Twin Peaks: Fire Walk with Me (1992)

Twin Peaks: Fire Walk with Me (1992), directed by David Lynch.

Wherein we investigate the death of Teresa Banks and, one year later, the harrowing final week of Laura Palmer's life. Meant to be watched after the original series, or at the very least, after you know who killed Laura.

The first season was an international sensation, but the second season collapsed after the big plot reveal. Lynch was away and displeased with what was done with the show. The feature film was his chance to revisit that world, breaking the constraints of television, making it R-rated and even weirder.

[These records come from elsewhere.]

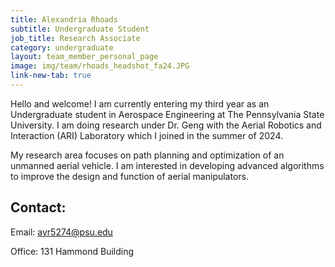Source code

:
```yaml
---
title: Alexandria Rhoads
subtitle: Undergraduate Student
job_title: Research Associate
category: undergraduate
layout: team_member_personal_page
image: img/team/rhoads_headshot_fa24.JPG
link-new-tab: true
---
```


Hello and welcome! I am currently entering my third year as an Undergraduate student in Aerospace Engineering at The Pennsylvania State University. I am doing research under Dr. Geng with the Aerial Robotics and Interaction (ARI) Laboratory which I joined in the summer of 2024.

My research area focuses on path planning and optimization of an unmanned aerial vehicle. I am interested in developing advanced algorithms to improve the design and function of aerial manipulators.
## Contact: ##

Email: [ayr5274@psu.edu](mailto:ayr5274@psu.edu)

Office: 131 Hammond Building
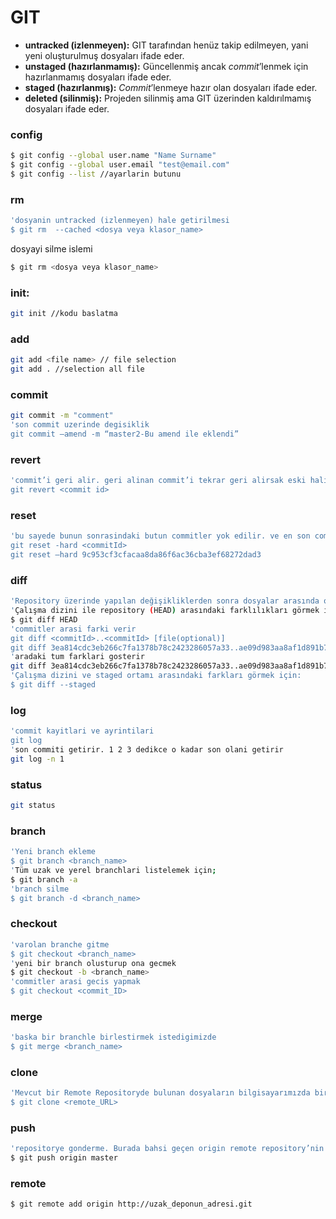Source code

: # GIT



- **untracked (izlenmeyen):** GIT tarafından henüz takip edilmeyen, yani yeni oluşturulmuş dosyaları ifade eder.
- **unstaged (hazırlanmamış):** Güncellenmiş ancak *commit*’lenmek için hazırlanmamış dosyaları ifade eder.
- **staged (hazırlanmış):** *Commit*’lenmeye hazır olan dosyaları ifade eder.
- **deleted (silinmiş):** Projeden silinmiş ama GIT üzerinden kaldırılmamış dosyaları ifade eder.

### config

```bash
$ git config --global user.name "Name Surname"
$ git config --global user.email "test@email.com"
$ git config --list //ayarlarin butunu
```

### rm

```bash
'dosyanin untracked (izlenmeyen) hale getirilmesi 
$ git rm  --cached <dosya veya klasor_name>
```

dosyayi silme islemi

```bash
$ git rm <dosya veya klasor_name>
```

### init:

```bash
git init //kodu baslatma
```

### add

```bash
git add <file name> // file selection
git add . //selection all file
```

### commit

```bash
git commit -m "comment"
'son commit uzerinde degisiklik
git commit —amend -m “master2-Bu amend ile eklendi”
```

### revert

```bash
'commit’i geri alir. geri alinan commit’i tekrar geri alirsak eski haline gelir ama o islemin id’si farkli olacak.
git revert <commit id>
```

### reset

```bash
'bu sayede bunun sonrasindaki butun commitler yok edilir. ve en son commitin bu commit’in oldugu hale gelir. bundan eski commitler kalir. 
git reset -hard <commitId>
git reset —hard 9c953cf3cfacaa8da86f6ac36cba3ef68272dad3
```

### diff

```bash
'Repository üzerinde yapılan değişikliklerden sonra dosyalar arasında oluşan farklılıkları göterir.
'Çalışma dizini ile repository (HEAD) arasındaki farklılıkları görmek için:
$ git diff HEAD
'commitler arasi farki verir
git diff <commitId>..<commitId> [file(optional)]
git diff 3ea814cdc3eb266c7fa1378b78c2423286057a33..ae09d983aa8af1d891b7aea1d500000e225da841 index.md
'aradaki tum farklari gosterir
git diff 3ea814cdc3eb266c7fa1378b78c2423286057a33..ae09d983aa8af1d891b7aea1d500000e225da841
'Çalışma dizini ve staged ortamı arasındaki farkları görmek için:
$ git diff --staged
```

### log

```bash
'commit kayitlari ve ayrintilari
git log
'son commiti getirir. 1 2 3 dedikce o kadar son olani getirir
git log -n 1
```

### status

```bash
git status
```

### branch

```bash
'Yeni branch ekleme
$ git branch <branch_name>
'Tüm uzak ve yerel branchlari listelemek için;
$ git branch -a
'branch silme
$ git branch -d <branch_name>
```

### checkout

```bash
'varolan branche gitme
$ git checkout <branch_name>
'yeni bir branch olusturup ona gecmek
$ git checkout -b <branch_name>
'commitler arasi gecis yapmak
$ git checkout <commit_ID>
```

### merge

```bash
'baska bir branchle birlestirmek istedigimizde
$ git merge <branch_name>
```

### clone

```bash
'Mevcut bir Remote Repositoryde bulunan dosyaların bilgisayarımızda bir kopyasının oluşturulmasını sağlar.
$ git clone <remote_URL>
```

### push

```bash
'repositorye gonderme. Burada bahsi geçen origin remote repository’nin kök dizinini belirtir ve sabit bir isimdir. master ise sizin çalıştığınız branch (dal)’ı belirtir.'
$ git push origin master
```

### remote

```bash
$ git remote add origin http://uzak_deponun_adresi.git
```

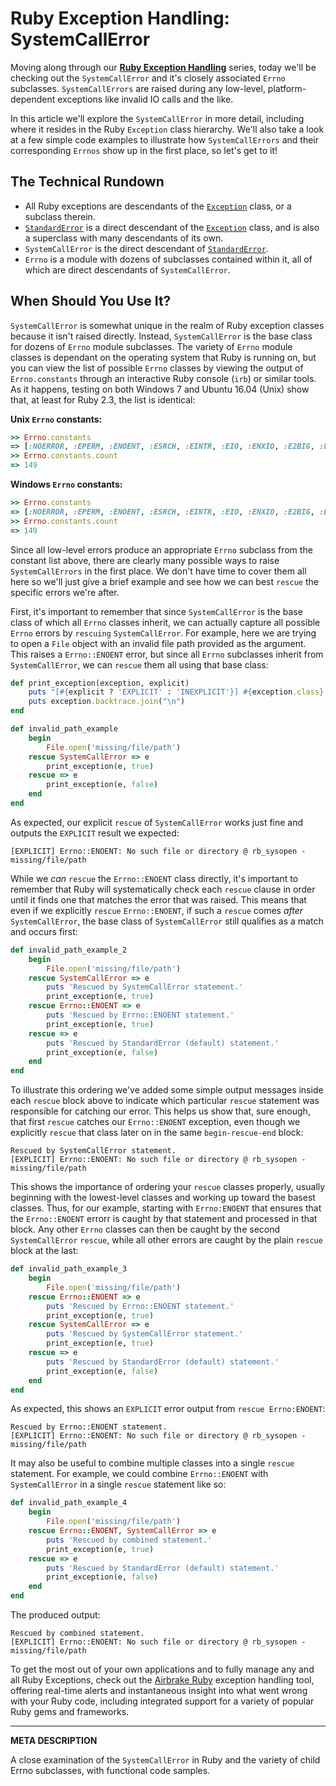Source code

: # Ruby Exception Handling: SystemCallError

Moving along through our [__Ruby Exception Handling__](https://airbrake.io/blog/ruby-exception-handling/ruby-exception-classes) series, today we'll be checking out the `SystemCallError` and it's closely associated `Errno` subclasses.  `SystemCallErrors` are raised during any low-level, platform-dependent exceptions like invalid IO calls and the like.

In this article we'll explore the `SystemCallError` in more detail, including where it resides in the Ruby `Exception` class hierarchy.  We'll also take a look at a few simple code examples to illustrate how `SystemCallErrors` and their corresponding `Errnos` show up in the first place, so let's get to it!

## The Technical Rundown

- All Ruby exceptions are descendants of the [`Exception`](https://airbrake.io/blog/ruby-exception-handling/ruby-exception-classes) class, or a subclass therein.
- [`StandardError`](https://ruby-doc.org/core-2.4.0/StandardError.html) is a direct descendant of the [`Exception`](https://airbrake.io/blog/ruby-exception-handling/ruby-exception-classes) class, and is also a superclass with many descendants of its own.
- `SystemCallError` is the direct descendant of [`StandardError`](https://ruby-doc.org/core-2.4.0/StandardError.html).
- `Errno` is a module with dozens of subclasses contained within it, all of which are direct descendants of `SystemCallError`.

## When Should You Use It?

`SystemCallError` is somewhat unique in the realm of Ruby exception classes because it isn't raised directly.  Instead, `SystemCallError` is the base class for dozens of `Errno` module subclasses.  The variety of `Errno` module classes is dependant on the operating system that Ruby is running on, but you can view the list of possible `Errno` classes by viewing the output of `Errno.constants` through an interactive Ruby console (`irb`) or similar tools.  As it happens, testing on both Windows 7 and Ubuntu 16.04 (Unix) show that, at least for Ruby 2.3, the list is identical:

**Unix `Errno` constants:**

```ruby
>> Errno.constants
=> [:NOERROR, :EPERM, :ENOENT, :ESRCH, :EINTR, :EIO, :ENXIO, :E2BIG, :ENOEXEC, :EBADF, :ECHILD, :EAGAIN, :ENOMEM, :EACCES, :EFAULT, :ENOTBLK, :EBUSY, :EEXIST, :EXDEV, :ENODEV, :ENOTDIR, :EISDIR, :EINVAL, :ENFILE, :EMFILE, :ENOTTY, :ETXTBSY, :EFBIG, :ENOSPC, :ESPIPE, :EROFS, :EMLINK, :EPIPE, :EDOM, :ERANGE, :EDEADLK, :ENAMETOOLONG, :ENOLCK, :ENOSYS, :ENOTEMPTY, :ELOOP, :EWOULDBLOCK, :ENOMSG, :EIDRM, :ECHRNG, :EL2NSYNC, :EL3HLT, :EL3RST, :ELNRNG, :EUNATCH, :ENOCSI, :EL2HLT, :EBADE, :EBADR, :EXFULL, :ENOANO, :EBADRQC, :EBADSLT, :EDEADLOCK, :EBFONT, :ENOSTR, :ENODATA, :ETIME, :ENOSR, :ENONET, :ENOPKG, :EREMOTE, :ENOLINK, :EADV, :ESRMNT, :ECOMM, :EPROTO, :EMULTIHOP, :EDOTDOT, :EBADMSG, :EOVERFLOW, :ENOTUNIQ, :EBADFD, :EREMCHG, :ELIBACC, :ELIBBAD, :ELIBSCN, :ELIBMAX, :ELIBEXEC, :EILSEQ, :ERESTART, :ESTRPIPE, :EUSERS, :ENOTSOCK, :EDESTADDRREQ, :EMSGSIZE, :EPROTOTYPE, :ENOPROTOOPT, :EPROTONOSUPPORT, :ESOCKTNOSUPPORT, :EOPNOTSUPP, :EPFNOSUPPORT, :EAFNOSUPPORT, :EADDRINUSE, :EADDRNOTAVAIL, :ENETDOWN, :ENETUNREACH, :ENETRESET, :ECONNABORTED, :ECONNRESET, :ENOBUFS, :EISCONN, :ENOTCONN, :ESHUTDOWN, :ETOOMANYREFS, :ETIMEDOUT, :ECONNREFUSED, :EHOSTDOWN, :EHOSTUNREACH, :EALREADY, :EINPROGRESS, :ESTALE, :EUCLEAN, :ENOTNAM, :ENAVAIL, :EISNAM, :EREMOTEIO, :EDQUOT, :ECANCELED, :EKEYEXPIRED, :EKEYREJECTED, :EKEYREVOKED, :EMEDIUMTYPE, :ENOKEY, :ENOMEDIUM, :ENOTRECOVERABLE, :EOWNERDEAD, :ERFKILL, :EAUTH, :EBADRPC, :EDOOFUS, :EFTYPE, :ENEEDAUTH, :ENOATTR, :ENOTSUP, :EPROCLIM, :EPROCUNAVAIL, :EPROGMISMATCH, :EPROGUNAVAIL, :ERPCMISMATCH, :EIPSEC, :EHWPOISON, :ECAPMODE, :ENOTCAPABLE]
>> Errno.constants.count
=> 149
```

**Windows `Errno` constants:**

```ruby
>> Errno.constants
=> [:NOERROR, :EPERM, :ENOENT, :ESRCH, :EINTR, :EIO, :ENXIO, :E2BIG, :ENOEXEC, :EBADF, :ECHILD, :EAGAIN, :ENOMEM, :EACCES, :EFAULT, :ENOTBLK, :EBUSY, :EEXIST, :EXDEV, :ENODEV, :ENOTDIR, :EISDIR, :EINVAL, :ENFILE, :EMFILE, :ENOTTY, :ETXTBSY, :EFBIG, :ENOSPC, :ESPIPE, :EROFS, :EMLINK, :EPIPE, :EDOM, :ERANGE, :EDEADLK, :ENAMETOOLONG, :ENOLCK, :ENOSYS, :ENOTEMPTY, :ELOOP, :EWOULDBLOCK, :ENOMSG, :EIDRM, :ECHRNG, :EL2NSYNC, :EL3HLT, :EL3RST, :ELNRNG, :EUNATCH, :ENOCSI, :EL2HLT, :EBADE, :EBADR, :EXFULL, :ENOANO, :EBADRQC, :EBADSLT, :EDEADLOCK, :EBFONT, :ENOSTR, :ENODATA, :ETIME, :ENOSR, :ENONET, :ENOPKG, :EREMOTE, :ENOLINK, :EADV, :ESRMNT, :ECOMM, :EPROTO, :EMULTIHOP, :EDOTDOT, :EBADMSG, :EOVERFLOW, :ENOTUNIQ, :EBADFD, :EREMCHG, :ELIBACC, :ELIBBAD, :ELIBSCN, :ELIBMAX, :ELIBEXEC, :EILSEQ, :ERESTART, :ESTRPIPE, :EUSERS, :ENOTSOCK, :EDESTADDRREQ, :EMSGSIZE, :EPROTOTYPE, :ENOPROTOOPT, :EPROTONOSUPPORT, :ESOCKTNOSUPPORT, :EOPNOTSUPP, :EPFNOSUPPORT, :EAFNOSUPPORT, :EADDRINUSE, :EADDRNOTAVAIL, :ENETDOWN, :ENETUNREACH, :ENETRESET, :ECONNABORTED, :ECONNRESET, :ENOBUFS, :EISCONN, :ENOTCONN, :ESHUTDOWN, :ETOOMANYREFS, :ETIMEDOUT, :ECONNREFUSED, :EHOSTDOWN, :EHOSTUNREACH, :EALREADY, :EINPROGRESS, :ESTALE, :EUCLEAN, :ENOTNAM, :ENAVAIL, :EISNAM, :EREMOTEIO, :EDQUOT, :ECANCELED, :EKEYEXPIRED, :EKEYREJECTED, :EKEYREVOKED, :EMEDIUMTYPE, :ENOKEY, :ENOMEDIUM, :ENOTRECOVERABLE, :EOWNERDEAD, :ERFKILL, :EAUTH, :EBADRPC, :EDOOFUS, :EFTYPE, :ENEEDAUTH, :ENOATTR, :ENOTSUP, :EPROCLIM, :EPROCUNAVAIL, :EPROGMISMATCH, :EPROGUNAVAIL, :ERPCMISMATCH, :EIPSEC, :EHWPOISON, :ECAPMODE, :ENOTCAPABLE]
>> Errno.constants.count
=> 149
```

Since all low-level errors produce an appropriate `Errno` subclass from the constant list above, there are clearly many possible ways to raise `SystemCallErrors` in the first place.  We don't have time to cover them all here so we'll just give a brief example and see how we can best `rescue` the specific errors we're after.

First, it's important to remember that since `SystemCallError` is the base class of which all `Errno` classes inherit, we can actually capture all possible `Errno` errors by `rescuing` `SystemCallError`.  For example, here we are trying to open a `File` object with an invalid file path provided as the argument.  This raises a `Errno::ENOENT` error, but since all `Errno` subclasses inherit from `SystemCallError`, we can `rescue` them all using that base class:

```ruby
def print_exception(exception, explicit)
    puts "[#{explicit ? 'EXPLICIT' : 'INEXPLICIT'}] #{exception.class}: #{exception.message}"
    puts exception.backtrace.join("\n")
end

def invalid_path_example
    begin
        File.open('missing/file/path')        
    rescue SystemCallError => e
        print_exception(e, true)
    rescue => e
        print_exception(e, false)
    end
end
```

As expected, our explicit `rescue` of `SystemCallError` works just fine and outputs the `EXPLICIT` result we expected:

```
[EXPLICIT] Errno::ENOENT: No such file or directory @ rb_sysopen - missing/file/path
```

While we _can_ `rescue` the `Errno::ENOENT` class directly, it's important to remember that Ruby will systematically check each `rescue` clause in order until it finds one that matches the error that was raised.  This means that even if we explicitly `rescue` `Errno::ENOENT`, if such a `rescue` comes _after_ `SystemCallError`, the base class of `SystemCallError` still qualifies as a match and occurs first:

```ruby
def invalid_path_example_2
    begin
        File.open('missing/file/path')        
    rescue SystemCallError => e
        puts 'Rescued by SystemCallError statement.'
        print_exception(e, true)        
    rescue Errno::ENOENT => e
        puts 'Rescued by Errno::ENOENT statement.'
        print_exception(e, true)        
    rescue => e
        puts 'Rescued by StandardError (default) statement.'
        print_exception(e, false)
    end
end
```

To illustrate this ordering we've added some simple output messages inside each `rescue` block above to indicate which particular `rescue` statement was responsible for catching our error.  This helps us show that, sure enough, that first `rescue` catches our `Errno::ENOENT` exception, even though we explicitly `rescue` that class later on in the same `begin-rescue-end` block:

```
Rescued by SystemCallError statement.
[EXPLICIT] Errno::ENOENT: No such file or directory @ rb_sysopen - missing/file/path
```

This shows the importance of ordering your `rescue` classes properly, usually beginning with the lowest-level classes and working up toward the basest classes.  Thus, for our example, starting with `Errno:ENOENT` that ensures that the `Errno::ENOENT` errorr is caught by that statement and processed in that block.  Any other `Errno` classes can then be caught by the second `SystemCallError` `rescue`, while all other errors are caught by the plain `rescue` block at the last:

```ruby
def invalid_path_example_3
    begin
        File.open('missing/file/path')        
    rescue Errno::ENOENT => e
        puts 'Rescued by Errno::ENOENT statement.'
        print_exception(e, true)        
    rescue SystemCallError => e
        puts 'Rescued by SystemCallError statement.'
        print_exception(e, true)
    rescue => e
        puts 'Rescued by StandardError (default) statement.'
        print_exception(e, false)
    end
end
```

As expected, this shows an `EXPLICIT` error output from `rescue Errno:ENOENT`:

```
Rescued by Errno::ENOENT statement.
[EXPLICIT] Errno::ENOENT: No such file or directory @ rb_sysopen - missing/file/path
```

It may also be useful to combine multiple classes into a single `rescue` statement.  For example, we could combine `Errno::ENOENT` with `SystemCallError` in a single `rescue` statement like so:

```ruby
def invalid_path_example_4
    begin
        File.open('missing/file/path')        
    rescue Errno::ENOENT, SystemCallError => e
        puts 'Rescued by combined statement.'
        print_exception(e, true)        
    rescue => e
        puts 'Rescued by StandardError (default) statement.'
        print_exception(e, false)
    end
end
```

The produced output:

```
Rescued by combined statement.
[EXPLICIT] Errno::ENOENT: No such file or directory @ rb_sysopen - missing/file/path
```

To get the most out of your own applications and to fully manage any and all Ruby Exceptions, check out the <a class="js-cta-utm" href="https://airbrake.io/languages/ruby_exception_handling?utm_source=blog&amp;utm_medium=end-post&amp;utm_campaign=airbrake-ruby">Airbrake Ruby</a> exception handling tool, offering real-time alerts and instantaneous insight into what went wrong with your Ruby code, including integrated support for a variety of popular Ruby gems and frameworks.

---

__META DESCRIPTION__

A close examination of the `SystemCallError` in Ruby and the variety of child Errno subclasses, with functional code samples.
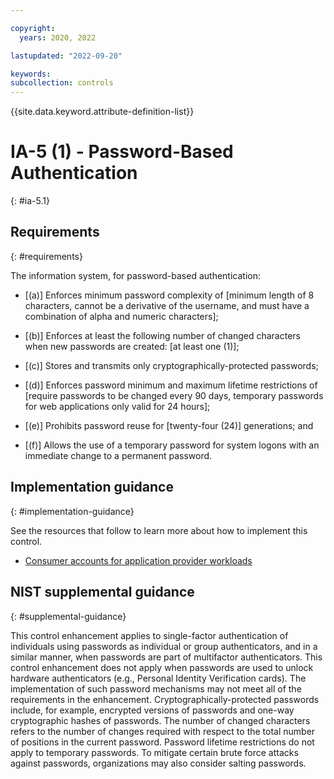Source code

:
 ```yaml
---

copyright:
  years: 2020, 2022

lastupdated: "2022-09-20"

keywords: 
subcollection: controls
---
```


{{site.data.keyword.attribute-definition-list}}

# IA-5 (1) - Password-Based Authentication
{: #ia-5.1}

## Requirements
{: #requirements}

The information system, for password-based authentication:

- \[(a)\] Enforces minimum password complexity of [minimum length of 8 characters, cannot be a derivative of the username, and must have a combination of alpha and numeric characters];

- \[(b)\] Enforces at least the following number of changed characters when new passwords are created: [at least one (1)];

- \[(c)\] Stores and transmits only cryptographically-protected passwords;

- \[(d)\] Enforces password minimum and maximum lifetime restrictions of [require passwords to be changed every 90 days, temporary passwords for web applications only valid for 24 hours];

- \[(e)\] Prohibits password reuse for [twenty-four (24)] generations; and

- \[(f)\] Allows the use of a temporary password for system logons with an immediate change to a permanent password.

## Implementation guidance
{: #implementation-guidance}

See the resources that follow to learn more about how to implement this control.

- [Consumer accounts for application provider workloads](/docs/framework-financial-services?topic=framework-financial-services-shared-account-consumer)

## NIST supplemental guidance
{: #supplemental-guidance}

This control enhancement applies to single-factor authentication of individuals using passwords as individual or group authenticators, and in a similar manner, when passwords are part of multifactor authenticators. This control enhancement does not apply when passwords are used to unlock hardware authenticators (e.g., Personal Identity Verification cards). The implementation of such password mechanisms may not meet all of the requirements in the enhancement. Cryptographically-protected passwords include, for example, encrypted versions of passwords and one-way cryptographic hashes of passwords. The number of changed characters refers to the number of changes required with respect to the total number of positions in the current password. Password lifetime restrictions do not apply to temporary passwords. To mitigate certain brute force attacks against passwords, organizations may also consider salting passwords.

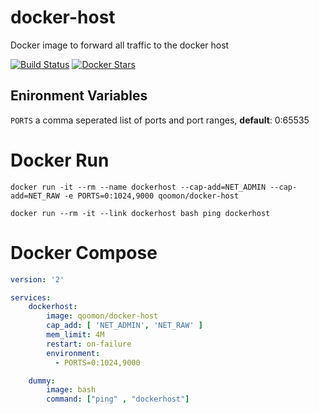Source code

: # docker-host
Docker image to forward all traffic to the docker host

[![Build Status](https://travis-ci.org/qoomon/docker-host.svg?branch=master)](https://travis-ci.org/qoomon/docker-host)
[![Docker Stars](https://img.shields.io/docker/pulls/qoomon/docker-host.svg)](https://hub.docker.com/r/qoomon/docker-host/)

## Enironment Variables
`PORTS` a comma seperated list of ports and port ranges, **default**: 0:65535 

# Docker Run
```docker run -it --rm --name dockerhost --cap-add=NET_ADMIN --cap-add=NET_RAW -e PORTS=0:1024,9000 qoomon/docker-host```

```docker run --rm -it --link dockerhost bash ping dockerhost```

# Docker Compose
```yaml
version: '2'

services:
    dockerhost:
        image: qoomon/docker-host
        cap_add: [ 'NET_ADMIN', 'NET_RAW' ]
        mem_limit: 4M
        restart: on-failure
        environment:
          - PORTS=0:1024,9000

    dummy:
        image: bash
        command: ["ping" , "dockerhost"]
```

I remember reading and writing vast volumes of obsessive speculation back then, most of it forgotten now. Is there a coherent single theory of Twin Peaks? I doubt it. Too many loose threads. Unexplained and perhaps unexplainable mysteries. Says Lynch: the movie is about "the loneliness, shame, guilt, confusion and devastation of the victim of incest. It also dealt with the torment of the father -- the war within him."

Critics and audiences were unkind, but despite the bizzaro treatment and Lynchian self-indulgence, I like this one. If you were ever fascinated with his Twin Peaks creation, you can't help wanting to see more, to go in deeper, chase the mystery...

...until you think: "You know, mental illness is sad and frightening. Maybe I don't want to pursue this any further". That's a scary movie.

We see many episodes in Laura Palmer's road to ruin, partly self-destruction and partly due to demonic forces beyond her control. The final minutes build to scenes both horrific and amazing, with poor Ronette begging God's forgiveness in the rail car and an angel appearing to release her. Then another angel (and a different actress) appears to Dale and Laura in the Red Room, and they seem happy. I don't know what it means. Lynch often ends with a glimpse of Heaven.


Available on Blu-ray, disc 9 in "The Entire Mystery" box set.

As an outstanding extra we have 90 minutes of high-quality deleted scenes. I think it was proper not to try to insert them into an extended cut, but they fill in some spaces and let us visit that world yet one more time.